Data items

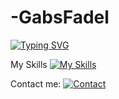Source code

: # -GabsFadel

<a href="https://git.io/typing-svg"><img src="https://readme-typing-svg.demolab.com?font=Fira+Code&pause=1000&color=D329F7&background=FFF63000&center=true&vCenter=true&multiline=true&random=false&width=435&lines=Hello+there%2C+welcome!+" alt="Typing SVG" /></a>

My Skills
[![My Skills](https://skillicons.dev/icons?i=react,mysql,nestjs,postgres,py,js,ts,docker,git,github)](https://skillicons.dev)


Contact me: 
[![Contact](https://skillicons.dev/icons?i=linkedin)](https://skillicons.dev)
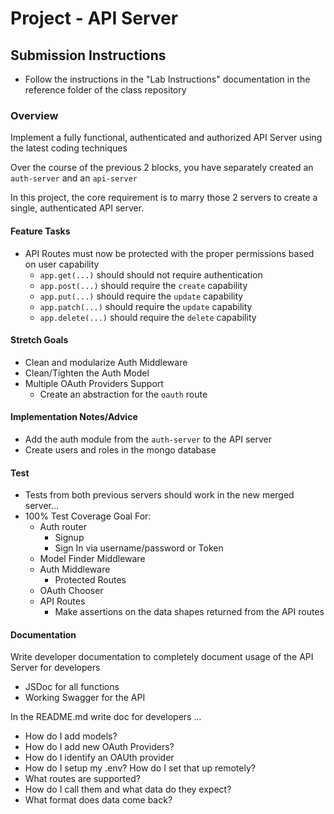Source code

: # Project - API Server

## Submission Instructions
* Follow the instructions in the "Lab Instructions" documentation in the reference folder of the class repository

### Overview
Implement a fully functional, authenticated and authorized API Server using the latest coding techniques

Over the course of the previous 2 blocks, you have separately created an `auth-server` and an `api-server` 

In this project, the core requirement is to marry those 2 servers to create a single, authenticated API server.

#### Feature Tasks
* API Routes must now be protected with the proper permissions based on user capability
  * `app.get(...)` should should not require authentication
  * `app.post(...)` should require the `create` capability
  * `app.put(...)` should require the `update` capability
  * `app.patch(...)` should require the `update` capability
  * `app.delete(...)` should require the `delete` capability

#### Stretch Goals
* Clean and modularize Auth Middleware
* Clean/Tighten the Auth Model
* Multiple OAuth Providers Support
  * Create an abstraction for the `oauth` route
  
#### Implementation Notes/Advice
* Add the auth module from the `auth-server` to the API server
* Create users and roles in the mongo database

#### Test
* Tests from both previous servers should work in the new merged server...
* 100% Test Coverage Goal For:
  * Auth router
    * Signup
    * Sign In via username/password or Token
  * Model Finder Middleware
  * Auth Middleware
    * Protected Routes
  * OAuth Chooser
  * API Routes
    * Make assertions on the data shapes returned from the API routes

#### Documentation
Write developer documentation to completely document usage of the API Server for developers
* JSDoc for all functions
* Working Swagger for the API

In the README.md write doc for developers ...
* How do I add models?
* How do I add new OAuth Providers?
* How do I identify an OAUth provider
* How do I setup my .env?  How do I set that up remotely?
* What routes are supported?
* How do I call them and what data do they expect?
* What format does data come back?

## HOW TO COMPLETE THIS TASK
The records above must be repeated in full and exactly, but without any of the pictures.

## RESPONSE TO THIS EXERCISE
Source code

: # -GabsFadel

<a href="https://git.io/typing-svg"><img src="https://readme-typing-svg.demolab.com?font=Fira+Code&pause=1000&color=D329F7&background=FFF63000&center=true&vCenter=true&multiline=true&random=false&width=435&lines=Hello+there%2C+welcome!+" alt="Typing SVG" /></a>

My Skills
[![My Skills](https://skillicons.dev/icons?i=react,mysql,nestjs,postgres,py,js,ts,docker,git,github)](https://skillicons.dev)


Contact me: 
[![Contact](https://skillicons.dev/icons?i=linkedin)](https://skillicons.dev)
Source code

: # Project - API Server

## Submission Instructions
* Follow the instructions in the "Lab Instructions" documentation in the reference folder of the class repository

### Overview
Implement a fully functional, authenticated and authorized API Server using the latest coding techniques

Over the course of the previous 2 blocks, you have separately created an `auth-server` and an `api-server` 

In this project, the core requirement is to marry those 2 servers to create a single, authenticated API server.

#### Feature Tasks
* API Routes must now be protected with the proper permissions based on user capability
  * `app.get(...)` should should not require authentication
  * `app.post(...)` should require the `create` capability
  * `app.put(...)` should require the `update` capability
  * `app.patch(...)` should require the `update` capability
  * `app.delete(...)` should require the `delete` capability

#### Stretch Goals
* Clean and modularize Auth Middleware
* Clean/Tighten the Auth Model
* Multiple OAuth Providers Support
  * Create an abstraction for the `oauth` route
  
#### Implementation Notes/Advice
* Add the auth module from the `auth-server` to the API server
* Create users and roles in the mongo database

#### Test
* Tests from both previous servers should work in the new merged server...
* 100% Test Coverage Goal For:
  * Auth router
    * Signup
    * Sign In via username/password or Token
  * Model Finder Middleware
  * Auth Middleware
    * Protected Routes
  * OAuth Chooser
  * API Routes
    * Make assertions on the data shapes returned from the API routes

#### Documentation
Write developer documentation to completely document usage of the API Server for developers
* JSDoc for all functions
* Working Swagger for the API

In the README.md write doc for developers ...
* How do I add models?
* How do I add new OAuth Providers?
* How do I identify an OAUth provider
* How do I setup my .env?  How do I set that up remotely?
* What routes are supported?
* How do I call them and what data do they expect?
* What format does data come back?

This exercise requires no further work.